第四章 曹華伝十七 蒼龍国の未来
泰延帝と天鳳将軍から語られた過去は、私の胸に深い衝撃を残した。皇位継承の裏で繰り広げられた血戦、兄皇子の自害。そして、その過程で命を落とした五将軍の一人。すべての権力闘争の背後に、黒龍宗の影があった。国の根幹そのものが、すでに闇に侵されていたのだ。私の隣で、趙将隊長が唇を噛みしめていた。いつもの豪胆さは影を潜め、顔色は青白い。
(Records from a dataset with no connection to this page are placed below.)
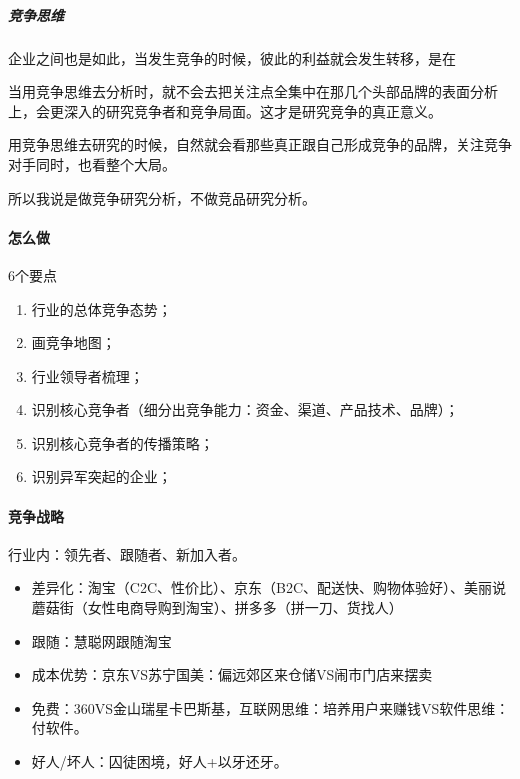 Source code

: \documentclass[letterpaper,10pt,english]{sphinxmanual}
\begin{document}
\subparagraph{竞争思维}
\label{\detokenize{chapter_knowledge/compete_analysis:id4}}
企业之间也是如此，当发生竞争的时候，彼此的利益就会发生转移，是在

当用竞争思维去分析时，就不会去把关注点全集中在那几个头部品牌的表面分析上，会更深入的研究竞争者和竞争局面。这才是研究竞争的真正意义。

用竞争思维去研究的时候，自然就会看那些真正跟自己形成竞争的品牌，关注竞争对手同时，也看整个大局。

所以我说是做竞争研究分析，不做竞品研究分析。%
\begin{footnote}[551]\sphinxAtStartFootnote
{}
%
\end{footnote}


\paragraph{怎么做}
\label{\detokenize{chapter_knowledge/compete_analysis:id5}}
6个要点
\begin{enumerate}
%
\item {} 
行业的总体竞争态势；

\item {} 
画竞争地图；

\item {} 
行业领导者梳理；

\item {} 
识别核心竞争者（细分出竞争能力：资金、渠道、产品技术、品牌）；

\item {} 
识别核心竞争者的传播策略；

\item {} 
识别异军突起的企业；

\end{enumerate}


\paragraph{竞争战略}
\label{\detokenize{chapter_knowledge/compete_analysis:id6}}
行业内：领先者、跟随者、新加入者。
\begin{itemize}
\item {} 
差异化：淘宝（C2C、性价比）、京东（B2C、配送快、购物体验好）、美丽说蘑菇街（女性电商导购到淘宝）、拼多多（拼一刀、货找人）

\item {} 
跟随：慧聪网跟随淘宝

\item {} 
成本优势：京东VS苏宁国美：偏远郊区来仓储VS闹市门店来摆卖

\item {} 
免费：360VS金山瑞星卡巴斯基，互联网思维：培养用户来赚钱VS软件思维：付软件。

\item {} 
好人/坏人：囚徒困境，好人+以牙还牙。

\end{itemize}
\end{document}
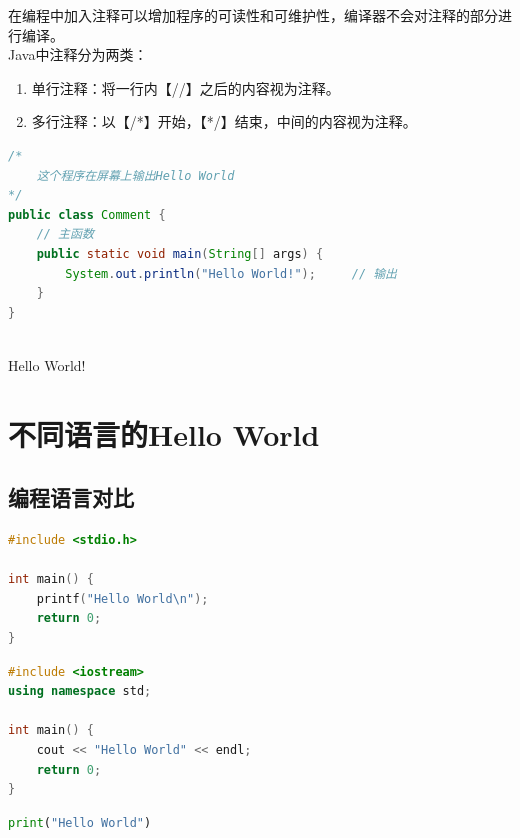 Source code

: 在编程中加入注释可以增加程序的可读性和可维护性，编译器不会对注释的部分进行编译。 \\

Java中注释分为两类：

\begin{enumerate}
	\item 单行注释：将一行内【//】之后的内容视为注释。
	\item 多行注释：以【/*】开始，【*/】结束，中间的内容视为注释。
\end{enumerate}

\begin{lstlisting}[language=Java]
/*
	这个程序在屏幕上输出Hello World
*/
public class Comment {
	// 主函数
	public static void main(String[] args) {
		System.out.println("Hello World!");		// 输出
	}
}
\end{lstlisting}

\begin{tcolorbox}
	 \\
	Hello World!
\end{tcolorbox}

\newpage

\section{不同语言的Hello World}

\subsection{编程语言对比}

\begin{lstlisting}[language=C]
#include <stdio.h>

int main() {
	printf("Hello World\n");
	return 0;
}
\end{lstlisting}

\vspace{0.5cm}
\begin{lstlisting}[language=C++]
#include <iostream>
using namespace std;

int main() {
	cout << "Hello World" << endl;
	return 0;
}
\end{lstlisting}

\vspace{0.5cm}
\begin{lstlisting}[language=Python]
print("Hello World")
\end{lstlisting}

\newpage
「黒龍宗め……ただの宗教ではないとは思っていたが……まさか、国の心臓部にまで巣食っていたとは……」
怒りと恐怖がない交ぜになったその声は、親衛隊を率いてきた彼にとっても、この現実が耐え難いものであることを物語っていた。
泰延帝は静かに立ち上がり、窓の外に広がる宮殿の中庭を見据えた。その背中は、玉座に座す皇帝というより、未来を背負わされた一人の男のそれだった。
「過去の血戦は、この国を救うために避けられなかった代償だ。だが――あれで終わりではない」
空気が張りつめる。天鳳将軍が、低く言葉を継いだ。
「黒龍宗に繋がる四将軍を排除しなければ、蒼龍国は完全に闇に呑まれる。だが宮廷で粛清すれば、即座に内乱だ。首都は血に染まり、蒼龍国そのものが瓦解する。だから――最も合理的で、確実な方法を取る。…外征だ」
私は息を呑んだ。戦場という混沌。責任の所在が曖昧になり、死が日常に紛れる場所。遠征先での“戦死”に見せかけ、黒龍宗に操られた将軍たちを、一人ずつ葬る――。泰延帝は私たちを見据え、静かに言い切った。
「蒼龍国は、これからも外征を続ける。そのたびに、天鳳にもう一人、将軍を同行させる。将軍一人の戦死なら、誰も疑わぬ。だが、その一手一手が、国を救う礎となる」
天鳳将軍が頷き、私に視線を向ける。
「曹華。お前は、その場で確実に刃を振るう剣となる。親衛隊と共に、敵を討て。それができるのは――俺ではなく、お前だ」
胸の奥がざわめいた。父を討った男の計画に、自ら身を投じること。それは、あまりにも歪んだ運命だ。だが同時に、私の中で燃え続けていた復讐の火は、いまや別の形を取り始めていた。父を奪った闇を断つために。姉と弟を取り戻すために。そして、この大陸を蝕む黒龍宗を斬り捨てるために。この冷酷な計画に、身を投じるしかない。
趙将は膝をつき、深く頭を垂れた。
「陛下、天鳳将軍。親衛隊隊長として、この命を賭してお支えいたします。国の未来のためならば、我が血を捧げる覚悟にございます」
その姿に、胸が熱くなる。
豪放磊落な彼が、ここまでの覚悟を示すのを、私は初めて見た。
私もまた、静かに頭を垂れる。
「……曹華、ここに誓います。この剣は、父の仇討ちのためだけに振るうものではありません。蒼龍国の未来のため、黒龍宗を討つために振るいます。必ずや、その価値を示してみせます」
泰延帝はゆっくりと目を閉じ、頷いた。
「よい。これで我々は同じ道を歩む。黒龍宗を討ち、この国を取り戻すための――隠された同盟だ」
天鳳将軍の口元に、わずかな笑みが浮かぶ。
それは冷徹な戦略家の笑みであり、同時に私を“真の刃”として認めた証だった。
こうして、皇帝と天鳳将軍、そして親衛隊との秘密の共闘関係は結ばれた。血の匂いは、まだない。だが確かに、未来の戦場を予感させる刃の気配が漂っている。私の剣は、もはや私怨のためだけのものではない。この国を救うために振るわれる。
――父を奪った黒龍宗を討つために。
――そして、まだ見ぬ姉と弟に再び会うために。
その二つの願いを一本の矢に番え、私の運命は、完全に別の軌道へと踏み出した。